Most CRE AI projects fail because they start from the technology, not the problem. Adi Shavit — an engineer who built AI systems for 25 years — argues the same trap sinks startups: teams fall in love with capability, then hunt for a use case. For an owner-operator, that looks like buying a tool and asking what it might automate later.
The fix is old and unglamorous. Name a specific broken thing — the leasing pipeline living in a spreadsheet, the rent roll nobody trusts, the broker update lost in email — and solve that. Everything else is a demo. According to the study covered in Why 92% of CRE firms pilot AI and so few reach their goals, most firms pilot; few reach their stated goals. The gap is rarely the model. It's the missing problem.
What does "start from the problem" mean for an operator?
It means you write down the artifact that breaks before you evaluate a single tool. The problem is not "we need AI." The problem is "our leasing tracker — the spreadsheet listing available space, prospects, and stage — goes stale the moment a broker updates a deal by phone."
Shavit's point, translated for CRE:
- Name the artifact. Rent roll, stacking plan (the floor-by-floor map of who occupies what), LOI pipeline, lease-expiration calendar.
- Name who suffers. The asset manager reconciling numbers at month-end; the principal who missed a renewal.
- Name the current workaround. Usually a spreadsheet plus email plus memory.
- Then ask what a tool must do to retire that workaround — not the reverse.
If you can't name the artifact, you don't have a project. You have enthusiasm.
Why does capability alone keep failing to land?
Because generation is now cheap and judgment is not. A model can draft a tenant follow-up, summarize a lease, or fill a pipeline row in seconds. None of that is the hard part. The hard part is being right about the number, the date, and the tenant — and having someone accountable when it's wrong.
Shavit's veteran read is that the impressive demo and the reliable production system are different animals. In CRE the cost of "wrong on camera" is real: a mis-stated RSF (rentable square feet) in a listing, a hallucinated rent escalation in an abstract, a renewal date off by a quarter.

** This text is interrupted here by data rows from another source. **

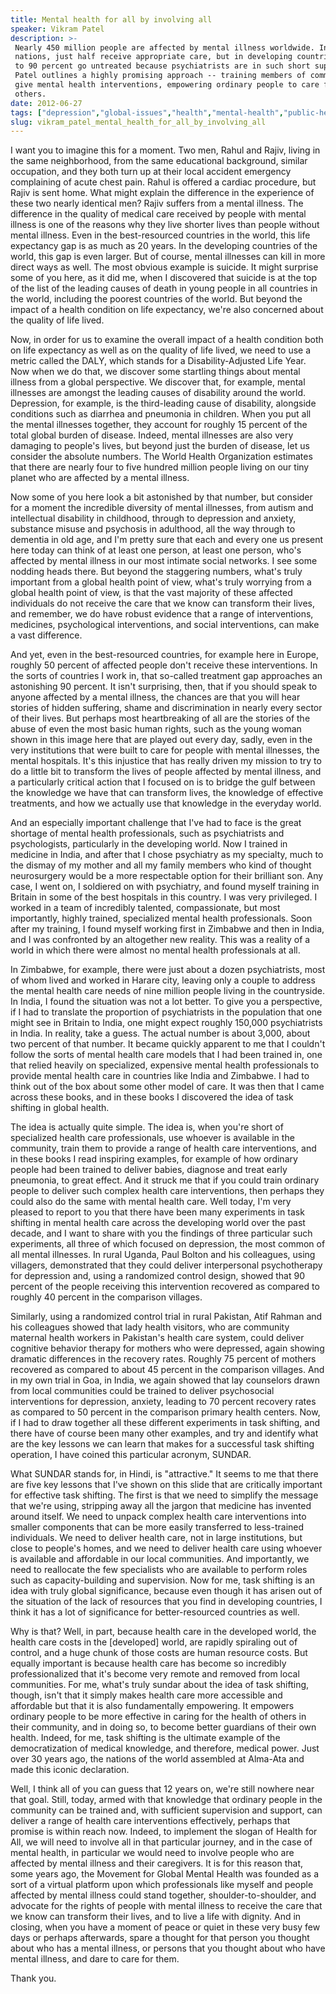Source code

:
 ```yaml
---
title: Mental health for all by involving all
speaker: Vikram Patel
description: >-
 Nearly 450 million people are affected by mental illness worldwide. In wealthy
 nations, just half receive appropriate care, but in developing countries, close
 to 90 percent go untreated because psychiatrists are in such short supply. Vikram
 Patel outlines a highly promising approach -- training members of communities to
 give mental health interventions, empowering ordinary people to care for
 others.
date: 2012-06-27
tags: ["depression","global-issues","health","mental-health","public-health"]
slug: vikram_patel_mental_health_for_all_by_involving_all
---
```


I want you to imagine this for a moment. Two men, Rahul and Rajiv, living in the same
neighborhood, from the same educational background, similar occupation, and they both turn
up at their local accident emergency complaining of acute chest pain. Rahul is offered a
cardiac procedure, but Rajiv is sent home. What might explain the difference in the
experience of these two nearly identical men? Rajiv suffers from a mental illness. The
difference in the quality of medical care received by people with mental illness is one of
the reasons why they live shorter lives than people without mental illness. Even in the
best-resourced countries in the world, this life expectancy gap is as much as 20 years. In
the developing countries of the world, this gap is even larger. But of course, mental
illnesses can kill in more direct ways as well. The most obvious example is suicide. It
might surprise some of you here, as it did me, when I discovered that suicide is at the
top of the list of the leading causes of death in young people in all countries in the
world, including the poorest countries of the world. But beyond the impact of a health
condition on life expectancy, we're also concerned about the quality of life
lived.

Now, in order for us to examine the overall impact of a health condition both on life
expectancy as well as on the quality of life lived, we need to use a metric called the
DALY, which stands for a Disability-Adjusted Life Year. Now when we do that, we discover
some startling things about mental illness from a global perspective. We discover that,
for example, mental illnesses are amongst the leading causes of disability around the
world. Depression, for example, is the third-leading cause of disability, alongside
conditions such as diarrhea and pneumonia in children. When you put all the mental
illnesses together, they account for roughly 15 percent of the total global burden of
disease. Indeed, mental illnesses are also very damaging to people's lives, but beyond
just the burden of disease, let us consider the absolute numbers. The World Health
Organization estimates that there are nearly four to five hundred million people living on
our tiny planet who are affected by a mental illness.

Now some of you here look a bit astonished by that number, but consider for a moment the
incredible diversity of mental illnesses, from autism and intellectual disability in
childhood, through to depression and anxiety, substance misuse and psychosis in adulthood,
all the way through to dementia in old age, and I'm pretty sure that each and every one us
present here today can think of at least one person, at least one person, who's affected
by mental illness in our most intimate social networks. I see some nodding heads there. But
beyond the staggering numbers, what's truly important from a global health point of view,
what's truly worrying from a global health point of view, is that the vast majority of
these affected individuals do not receive the care that we know can transform their lives,
and remember, we do have robust evidence that a range of interventions, medicines,
psychological interventions, and social interventions, can make a vast
difference.

And yet, even in the best-resourced countries, for example here in Europe, roughly 50
percent of affected people don't receive these interventions. In the sorts of countries I
work in, that so-called treatment gap approaches an astonishing 90 percent. It isn't
surprising, then, that if you should speak to anyone affected by a mental illness, the
chances are that you will hear stories of hidden suffering, shame and discrimination in
nearly every sector of their lives. But perhaps most heartbreaking of all are the stories
of the abuse of even the most basic human rights, such as the young woman shown in this
image here that are played out every day, sadly, even in the very institutions that were
built to care for people with mental illnesses, the mental hospitals. It's this injustice
that has really driven my mission to try to do a little bit to transform the lives of
people affected by mental illness, and a particularly critical action that I focused on is
to bridge the gulf between the knowledge we have that can transform lives, the knowledge
of effective treatments, and how we actually use that knowledge in the everyday
world.

And an especially important challenge that I've had to face is the great shortage of
mental health professionals, such as psychiatrists and psychologists, particularly in the
developing world. Now I trained in medicine in India, and after that I chose psychiatry as
my specialty, much to the dismay of my mother and all my family members who kind of
thought neurosurgery would be a more respectable option for their brilliant son. Any case,
I went on, I soldiered on with psychiatry, and found myself training in Britain in some of
the best hospitals in this country. I was very privileged. I worked in a team of
incredibly talented, compassionate, but most importantly, highly trained, specialized
mental health professionals. Soon after my training, I found myself working first in
Zimbabwe and then in India, and I was confronted by an altogether new reality. This was a
reality of a world in which there were almost no mental health professionals at
all.

In Zimbabwe, for example, there were just about a dozen psychiatrists, most of whom lived
and worked in Harare city, leaving only a couple to address the mental health care needs
of nine million people living in the countryside. In India, I found the situation was not a
lot better. To give you a perspective, if I had to translate the proportion of
psychiatrists in the population that one might see in Britain to India, one might expect
roughly 150,000 psychiatrists in India. In reality, take a guess. The actual number is
about 3,000, about two percent of that number. It became quickly apparent to me that I
couldn't follow the sorts of mental health care models that I had been trained in, one
that relied heavily on specialized, expensive mental health professionals to provide
mental health care in countries like India and Zimbabwe. I had to think out of the box
about some other model of care. It was then that I came across these books, and in these
books I discovered the idea of task shifting in global health.

The idea is actually quite simple. The idea is, when you're short of specialized health
care professionals, use whoever is available in the community, train them to provide a
range of health care interventions, and in these books I read inspiring examples, for
example of how ordinary people had been trained to deliver babies, diagnose and treat
early pneumonia, to great effect. And it struck me that if you could train ordinary people
to deliver such complex health care interventions, then perhaps they could also do the
same with mental health care. Well today, I'm very pleased to report to you that there have
been many experiments in task shifting in mental health care across the developing world
over the past decade, and I want to share with you the findings of three particular such
experiments, all three of which focused on depression, the most common of all mental
illnesses. In rural Uganda, Paul Bolton and his colleagues, using villagers, demonstrated
that they could deliver interpersonal psychotherapy for depression and, using a randomized
control design, showed that 90 percent of the people receiving this intervention recovered
as compared to roughly 40 percent in the comparison villages.

Similarly, using a randomized control trial in rural Pakistan, Atif Rahman and his
colleagues showed that lady health visitors, who are community maternal health workers in
Pakistan's health care system, could deliver cognitive behavior therapy for mothers who
were depressed, again showing dramatic differences in the recovery rates. Roughly 75
percent of mothers recovered as compared to about 45 percent in the comparison villages.
And in my own trial in Goa, in India, we again showed that lay counselors drawn from local
communities could be trained to deliver psychosocial interventions for depression,
anxiety, leading to 70 percent recovery rates as compared to 50 percent in the comparison
primary health centers. Now, if I had to draw together all these different experiments in
task shifting, and there have of course been many other examples, and try and identify
what are the key lessons we can learn that makes for a successful task shifting operation,
I have coined this particular acronym, SUNDAR.

What SUNDAR stands for, in Hindi, is "attractive." It seems to me that there are five key
lessons that I've shown on this slide that are critically important for effective task
shifting. The first is that we need to simplify the message that we're using, stripping
away all the jargon that medicine has invented around itself. We need to unpack complex
health care interventions into smaller components that can be more easily transferred to
less-trained individuals. We need to deliver health care, not in large institutions, but
close to people's homes, and we need to deliver health care using whoever is available and
affordable in our local communities. And importantly, we need to reallocate the few
specialists who are available to perform roles such as capacity-building and
supervision. Now for me, task shifting is an idea with truly global significance, because
even though it has arisen out of the situation of the lack of resources that you find in
developing countries, I think it has a lot of significance for better-resourced countries
as well.

Why is that? Well, in part, because health care in the developed world, the health care
costs in the [developed] world, are rapidly spiraling out of control, and a huge chunk of
those costs are human resource costs. But equally important is because health care has
become so incredibly professionalized that it's become very remote and removed from local
communities. For me, what's truly sundar about the idea of task shifting, though, isn't
that it simply makes health care more accessible and affordable but that it is also
fundamentally empowering. It empowers ordinary people to be more effective in caring for
the health of others in their community, and in doing so, to become better guardians of
their own health. Indeed, for me, task shifting is the ultimate example of the
democratization of medical knowledge, and therefore, medical power. Just over 30 years ago,
the nations of the world assembled at Alma-Ata and made this iconic declaration.

Well, I think all of you can guess that 12 years on, we're still nowhere near that goal.
Still, today, armed with that knowledge that ordinary people in the community can be
trained and, with sufficient supervision and support, can deliver a range of health care
interventions effectively, perhaps that promise is within reach now. Indeed, to implement
the slogan of Health for All, we will need to involve all in that particular journey, and
in the case of mental health, in particular we would need to involve people who are
affected by mental illness and their caregivers. It is for this reason that, some years
ago, the Movement for Global Mental Health was founded as a sort of a virtual platform
upon which professionals like myself and people affected by mental illness could stand
together, shoulder-to-shoulder, and advocate for the rights of people with mental illness
to receive the care that we know can transform their lives, and to live a life with
dignity. And in closing, when you have a moment of peace or quiet in these very busy few
days or perhaps afterwards, spare a thought for that person you thought about who has a
mental illness, or persons that you thought about who have mental illness, and dare to
care for them.

Thank you. 

<!--
ad_duration=3.33
comment_count=98
event="TEDGlobal 2012"
external_start_time=0
has_talk_citation=0
intro_duration=11.82
is_subtitle_required="False"
is_talk_featured="True"
language="en"
language_swap="False"
native_language="en"
number_of_related_talks=6
number_of_speakers=1
number_of_subtitled_videos=28
number_of_tags=5
number_of_talk_download_languages=28
number_of_talk_more_resources=1
number_of_talk_recommendations=0
number_of_talks_take_actions=1
post_ad_duration=0.83
published_timestamp="2012-09-11 15:00:45"
recording_date="2012-06-27"
speaker_description="Mental health care advocate"
speaker_is_published=1
speaker_name="Vikram Patel"
talk_name="Mental health for all by involving all"
talks_tags=["depression","global-issues","health","mental-health","public-health"]
url_audio="https://download.ted.com/talks/VikramPatel_2012G.mp3?apikey=acme-roadrunner"
url_photo_speaker="https://pe.tedcdn.com/images/ted/70095c75dc020cc2b165e4aa9041d10db19019e0_254x191.jpg"
url_photo_talk="https://pe.tedcdn.com/images/ted/63fb208c0ecfbcb0ef7bef0e3e34f95434036e42_1600x1200.jpg"
url_webpage="https://www.ted.com/talks/vikram_patel_mental_health_for_all_by_involving_all"
video_type_name="TED Stage Talk"
-->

The tool that ships is the one that treats output as a proposal, not a fact.
How does "propose, never commit" prevent the usual mess?
Vantrow's spine phrase is propose, never commit: software stages an action, a human approves it, and everything lands on an audit trail. Applied here, the system drafts the pipeline update or the broker packet — it does not send, book, or overwrite the rent roll on its own.
That single rule handles most of what makes operators nervous about AI:
- The desk drafts a tenant follow-up; a person hits send.
- The system flags a lease expiring in 90 days; a human decides the outreach.
- A broker texts a deal update; the system proposes the tracker change; the leasing lead confirms.
Nothing autonomous touches money, tenants, or the system of record without a name attached. Governance is not a brake on speed — it's what lets you move at all.
What should you actually pilot first?
Pick one artifact with a clear owner and a short feedback loop. Good first candidates:
- Broker updates into the tracker. Let brokers text or forward updates; the system proposes the row change.
- Lease-expiration tracking. Surface what's expiring across the portfolio before it surprises you.
- Lead and voice-note capture. Deals captured on the go, filed without losing the details.
Avoid the reverse pattern — buying a broad platform and searching for something to point it at. That's the failure mode Shavit describes, dressed in CRE clothing.
How is this different from hiring an "AI evangelist"?
An internal champion who loves the technology is a symptom, not a strategy. The evangelist optimizes for adoption of the tool; the operator should optimize for a fixed artifact. When the metric is "did we use AI," you get pilots. When the metric is "is the rent roll now trustworthy," you get a result.
Judge tools by fit, not novelty. Ask what breaks, who owns it, and whether the system proposes rather than commits. That's the whole test.
FAQ
Q: Who is Adi Shavit and why should a CRE operator care? A: Shavit is an engineer who built AI systems for roughly 25 years and writes on why most AI startups fail. His central lesson — solve a named problem, don't chase capability — is directly useful to owner-operators deciding where to spend on software.
Q: What's the single biggest reason CRE AI pilots stall? A: They start from the tool, not the artifact. Firms buy capability and then look for a use case. Naming the broken thing first — the tracker, the rent roll, the expiration calendar — is what turns a pilot into a result.
Q: Doesn't "propose, never commit" just slow everything down? A: No. Generation is already fast; the risk is being wrong about a number or date with no accountable human. Staging actions for one-click approval keeps speed while putting a name on every change and an audit trail behind it.
Q: What should we pilot first? A: One artifact with a clear owner and fast feedback — broker updates into the tracker, lease-expiration tracking, or lead and voice-note capture. Prove it retires a real workaround before expanding.
Q: How do we know a tool actually fits CRE? A: It speaks in your artifacts (rent roll, stacking plan, LOI pipeline), it proposes rather than acts on the system of record, and it can name who approves each change.